[Items listed in a dataset]

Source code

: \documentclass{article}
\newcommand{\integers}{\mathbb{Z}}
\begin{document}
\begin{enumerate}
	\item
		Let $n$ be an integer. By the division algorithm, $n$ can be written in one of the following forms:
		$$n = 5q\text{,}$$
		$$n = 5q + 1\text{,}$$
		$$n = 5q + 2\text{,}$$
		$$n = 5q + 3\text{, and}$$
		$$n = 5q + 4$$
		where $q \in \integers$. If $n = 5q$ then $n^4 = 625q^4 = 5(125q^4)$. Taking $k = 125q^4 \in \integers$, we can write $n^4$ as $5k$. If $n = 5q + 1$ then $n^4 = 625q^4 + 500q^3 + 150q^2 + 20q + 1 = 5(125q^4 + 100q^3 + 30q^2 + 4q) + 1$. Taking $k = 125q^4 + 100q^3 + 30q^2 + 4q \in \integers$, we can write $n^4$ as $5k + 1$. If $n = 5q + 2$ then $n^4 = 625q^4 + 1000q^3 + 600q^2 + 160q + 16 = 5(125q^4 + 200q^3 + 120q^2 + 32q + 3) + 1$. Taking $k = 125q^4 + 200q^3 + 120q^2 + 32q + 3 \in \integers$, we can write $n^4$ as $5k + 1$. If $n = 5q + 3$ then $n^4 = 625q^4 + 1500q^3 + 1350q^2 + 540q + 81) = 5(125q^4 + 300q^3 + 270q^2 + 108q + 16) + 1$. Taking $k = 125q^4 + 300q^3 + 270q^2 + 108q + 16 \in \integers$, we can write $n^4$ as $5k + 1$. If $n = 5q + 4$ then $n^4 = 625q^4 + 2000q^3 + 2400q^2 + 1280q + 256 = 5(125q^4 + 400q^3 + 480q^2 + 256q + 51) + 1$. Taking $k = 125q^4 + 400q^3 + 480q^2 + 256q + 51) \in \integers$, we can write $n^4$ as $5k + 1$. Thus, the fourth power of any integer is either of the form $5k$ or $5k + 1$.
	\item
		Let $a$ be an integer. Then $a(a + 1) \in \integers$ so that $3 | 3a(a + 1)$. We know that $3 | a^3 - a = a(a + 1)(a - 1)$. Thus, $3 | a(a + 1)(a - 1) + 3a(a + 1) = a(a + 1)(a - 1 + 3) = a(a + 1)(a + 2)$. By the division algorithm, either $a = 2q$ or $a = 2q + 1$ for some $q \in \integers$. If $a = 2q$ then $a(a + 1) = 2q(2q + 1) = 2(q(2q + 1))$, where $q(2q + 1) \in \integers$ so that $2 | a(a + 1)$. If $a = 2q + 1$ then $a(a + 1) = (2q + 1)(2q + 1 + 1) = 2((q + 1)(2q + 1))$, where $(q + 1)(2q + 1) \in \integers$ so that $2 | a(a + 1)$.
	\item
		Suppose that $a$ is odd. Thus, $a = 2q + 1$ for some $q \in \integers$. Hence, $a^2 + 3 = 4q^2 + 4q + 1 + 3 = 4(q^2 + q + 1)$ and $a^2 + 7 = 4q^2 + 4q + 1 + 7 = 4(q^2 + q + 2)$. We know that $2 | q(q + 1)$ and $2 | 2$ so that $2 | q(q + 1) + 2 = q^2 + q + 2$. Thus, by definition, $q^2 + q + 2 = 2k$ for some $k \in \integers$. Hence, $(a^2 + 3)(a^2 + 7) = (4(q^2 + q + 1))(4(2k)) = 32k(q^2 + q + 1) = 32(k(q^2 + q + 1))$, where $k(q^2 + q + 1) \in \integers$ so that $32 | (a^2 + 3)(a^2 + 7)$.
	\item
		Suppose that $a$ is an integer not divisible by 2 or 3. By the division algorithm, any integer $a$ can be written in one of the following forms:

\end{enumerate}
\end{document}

▶ _ACTIVITY_
What you return must match the records exactly, line for line.

▶ _RESPONSE TO THE TASK_
Source code

: \documentclass{article}
\newcommand{\integers}{\mathbb{Z}}
\begin{document}
\begin{enumerate}
	\item
		Let $n$ be an integer. By the division algorithm, $n$ can be written in one of the following forms:
		$$n = 5q\text{,}$$
		$$n = 5q + 1\text{,}$$
		$$n = 5q + 2\text{,}$$
		$$n = 5q + 3\text{, and}$$
		$$n = 5q + 4$$
		where $q \in \integers$. If $n = 5q$ then $n^4 = 625q^4 = 5(125q^4)$. Taking $k = 125q^4 \in \integers$, we can write $n^4$ as $5k$. If $n = 5q + 1$ then $n^4 = 625q^4 + 500q^3 + 150q^2 + 20q + 1 = 5(125q^4 + 100q^3 + 30q^2 + 4q) + 1$. Taking $k = 125q^4 + 100q^3 + 30q^2 + 4q \in \integers$, we can write $n^4$ as $5k + 1$. If $n = 5q + 2$ then $n^4 = 625q^4 + 1000q^3 + 600q^2 + 160q + 16 = 5(125q^4 + 200q^3 + 120q^2 + 32q + 3) + 1$. Taking $k = 125q^4 + 200q^3 + 120q^2 + 32q + 3 \in \integers$, we can write $n^4$ as $5k + 1$. If $n = 5q + 3$ then $n^4 = 625q^4 + 1500q^3 + 1350q^2 + 540q + 81) = 5(125q^4 + 300q^3 + 270q^2 + 108q + 16) + 1$. Taking $k = 125q^4 + 300q^3 + 270q^2 + 108q + 16 \in \integers$, we can write $n^4$ as $5k + 1$. If $n = 5q + 4$ then $n^4 = 625q^4 + 2000q^3 + 2400q^2 + 1280q + 256 = 5(125q^4 + 400q^3 + 480q^2 + 256q + 51) + 1$. Taking $k = 125q^4 + 400q^3 + 480q^2 + 256q + 51) \in \integers$, we can write $n^4$ as $5k + 1$. Thus, the fourth power of any integer is either of the form $5k$ or $5k + 1$.
	\item
		Let $a$ be an integer. Then $a(a + 1) \in \integers$ so that $3 | 3a(a + 1)$. We know that $3 | a^3 - a = a(a + 1)(a - 1)$. Thus, $3 | a(a + 1)(a - 1) + 3a(a + 1) = a(a + 1)(a - 1 + 3) = a(a + 1)(a + 2)$. By the division algorithm, either $a = 2q$ or $a = 2q + 1$ for some $q \in \integers$. If $a = 2q$ then $a(a + 1) = 2q(2q + 1) = 2(q(2q + 1))$, where $q(2q + 1) \in \integers$ so that $2 | a(a + 1)$. If $a = 2q + 1$ then $a(a + 1) = (2q + 1)(2q + 1 + 1) = 2((q + 1)(2q + 1))$, where $(q + 1)(2q + 1) \in \integers$ so that $2 | a(a + 1)$.
	\item
		Suppose that $a$ is odd. Thus, $a = 2q + 1$ for some $q \in \integers$. Hence, $a^2 + 3 = 4q^2 + 4q + 1 + 3 = 4(q^2 + q + 1)$ and $a^2 + 7 = 4q^2 + 4q + 1 + 7 = 4(q^2 + q + 2)$. We know that $2 | q(q + 1)$ and $2 | 2$ so that $2 | q(q + 1) + 2 = q^2 + q + 2$. Thus, by definition, $q^2 + q + 2 = 2k$ for some $k \in \integers$. Hence, $(a^2 + 3)(a^2 + 7) = (4(q^2 + q + 1))(4(2k)) = 32k(q^2 + q + 1) = 32(k(q^2 + q + 1))$, where $k(q^2 + q + 1) \in \integers$ so that $32 | (a^2 + 3)(a^2 + 7)$.
	\item
		Suppose that $a$ is an integer not divisible by 2 or 3. By the division algorithm, any integer $a$ can be written in one of the following forms:

\end{enumerate}
\end{document}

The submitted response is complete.